Obeziteyi yenmek için vücudun bizden kolay beklentileri var diyorsunuz kitabınızda. Bu beklentilerden bahseder misiniz?
Çevrenize bir bakın. Sabah kahvaltı yapan ne kadar çok insan var. Bir düşünün bunların ne kadarı sağlıklı ve yapmayanlara bakın bunların ne kadarı şişman. Öğlen yemeğe çıktığınızda öğlen saati olan 12:00 – 14:00 arasında ne kadar kişi yemekte ve sağlıklı, öğlen yemeğini atlayanlara bakın, ne kadarı şişman.
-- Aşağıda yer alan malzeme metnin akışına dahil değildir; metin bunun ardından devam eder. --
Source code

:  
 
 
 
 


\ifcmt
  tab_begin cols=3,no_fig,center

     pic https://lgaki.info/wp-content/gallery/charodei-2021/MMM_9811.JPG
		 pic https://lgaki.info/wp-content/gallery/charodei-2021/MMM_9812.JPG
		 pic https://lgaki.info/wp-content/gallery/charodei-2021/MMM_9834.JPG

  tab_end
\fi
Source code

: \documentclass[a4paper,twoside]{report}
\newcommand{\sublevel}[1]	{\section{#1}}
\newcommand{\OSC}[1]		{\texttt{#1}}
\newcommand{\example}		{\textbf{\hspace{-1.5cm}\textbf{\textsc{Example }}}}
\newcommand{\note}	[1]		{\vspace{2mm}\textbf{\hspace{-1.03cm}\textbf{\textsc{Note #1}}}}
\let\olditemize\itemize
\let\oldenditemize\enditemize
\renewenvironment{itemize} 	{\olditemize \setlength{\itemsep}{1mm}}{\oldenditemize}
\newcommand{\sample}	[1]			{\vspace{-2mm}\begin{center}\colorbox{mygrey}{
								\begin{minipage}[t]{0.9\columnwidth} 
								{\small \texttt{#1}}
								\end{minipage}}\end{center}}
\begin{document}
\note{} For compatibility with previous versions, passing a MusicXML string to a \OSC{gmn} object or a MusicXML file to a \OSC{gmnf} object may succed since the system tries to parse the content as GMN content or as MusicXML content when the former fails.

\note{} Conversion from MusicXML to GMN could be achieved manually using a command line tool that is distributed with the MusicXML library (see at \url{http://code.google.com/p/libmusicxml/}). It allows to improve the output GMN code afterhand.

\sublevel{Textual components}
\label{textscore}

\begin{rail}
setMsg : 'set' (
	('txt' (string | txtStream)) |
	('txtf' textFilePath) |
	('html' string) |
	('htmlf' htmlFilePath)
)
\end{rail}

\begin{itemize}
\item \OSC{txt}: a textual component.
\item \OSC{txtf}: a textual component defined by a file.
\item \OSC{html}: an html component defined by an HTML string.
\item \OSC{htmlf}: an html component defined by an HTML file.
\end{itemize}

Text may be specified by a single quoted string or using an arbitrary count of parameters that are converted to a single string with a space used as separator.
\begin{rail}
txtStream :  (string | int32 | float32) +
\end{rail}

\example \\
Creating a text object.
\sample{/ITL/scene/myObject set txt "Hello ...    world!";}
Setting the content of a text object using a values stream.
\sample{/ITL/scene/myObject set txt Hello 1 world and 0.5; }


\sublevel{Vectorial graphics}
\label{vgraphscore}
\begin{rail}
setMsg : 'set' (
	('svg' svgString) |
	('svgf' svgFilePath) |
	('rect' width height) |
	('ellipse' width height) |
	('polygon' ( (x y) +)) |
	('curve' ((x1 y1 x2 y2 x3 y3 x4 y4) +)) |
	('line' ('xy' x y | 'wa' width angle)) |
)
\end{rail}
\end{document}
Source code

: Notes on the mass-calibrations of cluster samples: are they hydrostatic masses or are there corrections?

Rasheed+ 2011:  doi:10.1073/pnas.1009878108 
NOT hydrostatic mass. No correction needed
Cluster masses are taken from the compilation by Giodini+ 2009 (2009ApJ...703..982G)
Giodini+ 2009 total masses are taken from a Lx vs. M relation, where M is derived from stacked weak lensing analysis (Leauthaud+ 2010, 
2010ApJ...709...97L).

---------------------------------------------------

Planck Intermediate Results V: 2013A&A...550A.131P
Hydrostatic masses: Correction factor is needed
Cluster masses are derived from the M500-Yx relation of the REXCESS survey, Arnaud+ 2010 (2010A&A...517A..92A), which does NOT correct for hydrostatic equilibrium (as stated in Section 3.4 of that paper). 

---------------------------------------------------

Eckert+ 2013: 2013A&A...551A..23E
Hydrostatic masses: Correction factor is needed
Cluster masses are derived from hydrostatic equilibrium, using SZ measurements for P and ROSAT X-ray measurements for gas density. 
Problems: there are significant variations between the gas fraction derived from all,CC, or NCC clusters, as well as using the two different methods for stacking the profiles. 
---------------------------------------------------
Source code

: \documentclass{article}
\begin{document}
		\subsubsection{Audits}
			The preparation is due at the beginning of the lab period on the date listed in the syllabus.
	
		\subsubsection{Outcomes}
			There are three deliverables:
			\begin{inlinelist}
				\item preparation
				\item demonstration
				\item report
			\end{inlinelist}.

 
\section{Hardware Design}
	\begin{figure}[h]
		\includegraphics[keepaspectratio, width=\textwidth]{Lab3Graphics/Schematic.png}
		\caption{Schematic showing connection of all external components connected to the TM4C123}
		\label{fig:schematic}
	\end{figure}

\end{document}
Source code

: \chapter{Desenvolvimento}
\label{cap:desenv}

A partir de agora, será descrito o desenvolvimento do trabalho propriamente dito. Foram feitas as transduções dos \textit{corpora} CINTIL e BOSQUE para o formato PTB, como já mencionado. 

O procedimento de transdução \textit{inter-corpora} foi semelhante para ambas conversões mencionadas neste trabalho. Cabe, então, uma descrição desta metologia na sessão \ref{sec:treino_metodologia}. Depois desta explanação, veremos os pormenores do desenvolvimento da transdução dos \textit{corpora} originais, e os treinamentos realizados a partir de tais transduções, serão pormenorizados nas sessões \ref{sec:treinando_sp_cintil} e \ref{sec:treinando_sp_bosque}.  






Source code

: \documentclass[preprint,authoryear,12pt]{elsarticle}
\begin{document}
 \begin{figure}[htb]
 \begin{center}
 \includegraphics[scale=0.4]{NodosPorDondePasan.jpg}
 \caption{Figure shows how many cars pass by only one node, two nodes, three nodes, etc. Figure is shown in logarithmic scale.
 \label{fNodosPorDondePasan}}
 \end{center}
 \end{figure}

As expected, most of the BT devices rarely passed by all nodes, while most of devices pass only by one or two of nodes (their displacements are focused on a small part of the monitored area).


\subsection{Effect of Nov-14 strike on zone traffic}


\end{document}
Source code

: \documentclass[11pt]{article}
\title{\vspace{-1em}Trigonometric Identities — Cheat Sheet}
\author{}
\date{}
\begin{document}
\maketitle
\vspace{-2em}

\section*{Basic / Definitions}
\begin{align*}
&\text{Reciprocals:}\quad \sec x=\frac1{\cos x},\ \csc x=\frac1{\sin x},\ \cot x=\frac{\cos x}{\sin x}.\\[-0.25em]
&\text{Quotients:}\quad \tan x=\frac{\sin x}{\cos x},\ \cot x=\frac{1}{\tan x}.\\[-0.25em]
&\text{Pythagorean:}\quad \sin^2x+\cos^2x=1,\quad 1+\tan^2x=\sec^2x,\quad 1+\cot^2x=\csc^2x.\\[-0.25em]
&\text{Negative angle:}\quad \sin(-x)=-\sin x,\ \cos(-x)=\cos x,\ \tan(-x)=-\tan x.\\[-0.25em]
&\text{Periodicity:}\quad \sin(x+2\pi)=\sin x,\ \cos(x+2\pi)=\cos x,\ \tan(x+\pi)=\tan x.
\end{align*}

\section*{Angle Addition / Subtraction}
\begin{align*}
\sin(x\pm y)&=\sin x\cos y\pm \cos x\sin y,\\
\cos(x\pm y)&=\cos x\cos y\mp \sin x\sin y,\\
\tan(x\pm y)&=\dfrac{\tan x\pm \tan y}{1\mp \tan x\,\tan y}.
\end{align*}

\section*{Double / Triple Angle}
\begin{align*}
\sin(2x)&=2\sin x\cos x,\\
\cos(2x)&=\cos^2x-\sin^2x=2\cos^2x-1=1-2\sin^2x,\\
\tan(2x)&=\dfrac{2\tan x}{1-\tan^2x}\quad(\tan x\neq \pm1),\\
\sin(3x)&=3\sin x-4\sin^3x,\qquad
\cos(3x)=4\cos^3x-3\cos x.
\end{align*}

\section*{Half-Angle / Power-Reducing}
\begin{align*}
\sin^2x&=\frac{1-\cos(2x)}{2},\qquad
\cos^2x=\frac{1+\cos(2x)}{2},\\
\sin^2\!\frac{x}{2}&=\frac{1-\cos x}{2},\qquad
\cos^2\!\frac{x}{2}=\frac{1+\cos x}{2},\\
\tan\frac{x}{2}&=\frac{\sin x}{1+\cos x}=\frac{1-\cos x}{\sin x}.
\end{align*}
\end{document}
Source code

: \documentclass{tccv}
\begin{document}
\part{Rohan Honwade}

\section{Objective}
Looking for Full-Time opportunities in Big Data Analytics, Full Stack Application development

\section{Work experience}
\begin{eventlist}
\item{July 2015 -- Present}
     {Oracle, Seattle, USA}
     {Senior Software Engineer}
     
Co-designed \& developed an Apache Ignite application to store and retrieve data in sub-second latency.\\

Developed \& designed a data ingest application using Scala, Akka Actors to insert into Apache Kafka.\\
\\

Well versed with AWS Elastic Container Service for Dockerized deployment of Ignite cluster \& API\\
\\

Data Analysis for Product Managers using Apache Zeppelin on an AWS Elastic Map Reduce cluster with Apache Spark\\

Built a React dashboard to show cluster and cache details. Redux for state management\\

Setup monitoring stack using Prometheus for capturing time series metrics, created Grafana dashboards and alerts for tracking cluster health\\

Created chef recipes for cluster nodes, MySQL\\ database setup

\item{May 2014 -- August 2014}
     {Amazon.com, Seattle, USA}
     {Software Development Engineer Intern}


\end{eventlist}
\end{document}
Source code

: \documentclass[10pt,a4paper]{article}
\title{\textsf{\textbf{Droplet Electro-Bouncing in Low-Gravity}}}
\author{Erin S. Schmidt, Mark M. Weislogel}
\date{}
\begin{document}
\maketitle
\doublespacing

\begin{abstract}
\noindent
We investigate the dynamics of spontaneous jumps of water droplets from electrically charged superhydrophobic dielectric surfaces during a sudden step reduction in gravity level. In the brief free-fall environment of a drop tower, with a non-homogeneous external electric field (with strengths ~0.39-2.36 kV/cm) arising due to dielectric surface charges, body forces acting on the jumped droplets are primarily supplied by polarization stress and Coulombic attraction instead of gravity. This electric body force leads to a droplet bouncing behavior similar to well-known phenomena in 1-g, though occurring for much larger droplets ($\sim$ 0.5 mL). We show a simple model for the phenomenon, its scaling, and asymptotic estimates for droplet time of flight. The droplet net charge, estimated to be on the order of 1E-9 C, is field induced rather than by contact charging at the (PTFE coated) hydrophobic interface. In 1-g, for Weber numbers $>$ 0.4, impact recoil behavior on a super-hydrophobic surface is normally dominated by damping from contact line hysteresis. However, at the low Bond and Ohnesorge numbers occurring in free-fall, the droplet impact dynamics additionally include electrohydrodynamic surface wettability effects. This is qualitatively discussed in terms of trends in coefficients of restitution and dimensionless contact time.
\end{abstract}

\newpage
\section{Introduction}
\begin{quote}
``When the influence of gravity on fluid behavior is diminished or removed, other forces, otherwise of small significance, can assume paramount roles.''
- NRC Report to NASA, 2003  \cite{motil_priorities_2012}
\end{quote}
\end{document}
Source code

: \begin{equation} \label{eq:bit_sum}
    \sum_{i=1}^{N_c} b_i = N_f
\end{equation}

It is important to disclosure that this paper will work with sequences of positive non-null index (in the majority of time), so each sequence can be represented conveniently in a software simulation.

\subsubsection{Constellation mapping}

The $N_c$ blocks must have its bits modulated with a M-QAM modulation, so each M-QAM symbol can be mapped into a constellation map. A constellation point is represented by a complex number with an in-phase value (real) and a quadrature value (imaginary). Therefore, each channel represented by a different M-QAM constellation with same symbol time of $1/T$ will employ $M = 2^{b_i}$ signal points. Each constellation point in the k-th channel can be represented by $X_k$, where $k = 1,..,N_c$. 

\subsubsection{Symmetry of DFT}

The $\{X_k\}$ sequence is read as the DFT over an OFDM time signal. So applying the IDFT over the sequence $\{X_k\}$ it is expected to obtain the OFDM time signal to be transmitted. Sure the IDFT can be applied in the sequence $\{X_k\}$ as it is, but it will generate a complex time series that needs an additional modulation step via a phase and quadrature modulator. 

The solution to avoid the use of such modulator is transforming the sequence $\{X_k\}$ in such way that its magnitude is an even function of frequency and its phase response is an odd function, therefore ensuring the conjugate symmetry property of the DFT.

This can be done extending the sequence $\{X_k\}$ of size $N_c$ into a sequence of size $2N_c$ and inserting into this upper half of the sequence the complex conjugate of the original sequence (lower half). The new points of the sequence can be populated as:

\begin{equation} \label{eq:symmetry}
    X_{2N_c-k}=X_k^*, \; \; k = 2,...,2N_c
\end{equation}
Akşam dışarıya yemeğe çıktığınızda çevrenize bakın, gündüz yemeklerini düzgün yediği için tok hisseden ve tabakta yemeğini bırakan kişilerin, ne kadarı sağlıklı. Tabağını silip süpüren, sabah ve öğlen yemediği için açlık hisseden ve hala tatlı sipariş eden kişilerin ne kadarı şişman. Sadece bu söylediklerimden bile anlayabilirsiniz, bedenimiz bizden sadece kahvaltı ve öğlen yemek istiyor, biraz da akşam yürütürseniz başka bir isteği yok… Bunlar kolay beklentiler değil mi?
Beden Aklıyla Zayıfla – Kilo Vermede Diyetsiz Devrim / Yazar: Dr. Fevzi Özgönül / Hayy Kitap
Fevzi Özgönül; 1985 Yılında Antalya Tıp Fakültesinden mezun olmuştur. 1985-1987 Yılları arasında Mersin devlet hastanesinde görev yapmış, 1987-1989 Yılları arasında Askerlik hizmetini Kuzey Kıbrıs Türk Cumhuriyeti Magosa ordu evi doktoru olarak yerine getirmiştir. 1989 – 2005 yılları arasında İzmir Çeşme de Altınyunus Turistik Tesislerinde Sağlıklı Yaşam merkezinde ve Hükümet Tabipliğinde aile hekimi olarak görev yapmıştır. Bu süre içinde Medikal Estetik çalışmalarını sürdürmüş ve babası Prof Dr. Hamit Özgönül ile birlikte Obezite tedavisi üzerinde farklı çalışmalar yürütmüştür. Bu çalışmalar esnasında kendiside kilolu olduğu için bu çalışmaları kendi üzerindede uygulayarak zayıflamıştır. 2003 Yılında babası ile başladığı ve Teyzesi ve Eniştesi Prof Dr. Bahar Taneli ve Prof Dr. Baha Taneli den de destek alarak tamamladığı karboksipunktur tedavisini, 2012 yılında tıbbi literatüre geçirmek üzere yayın hazırlamaya başladı.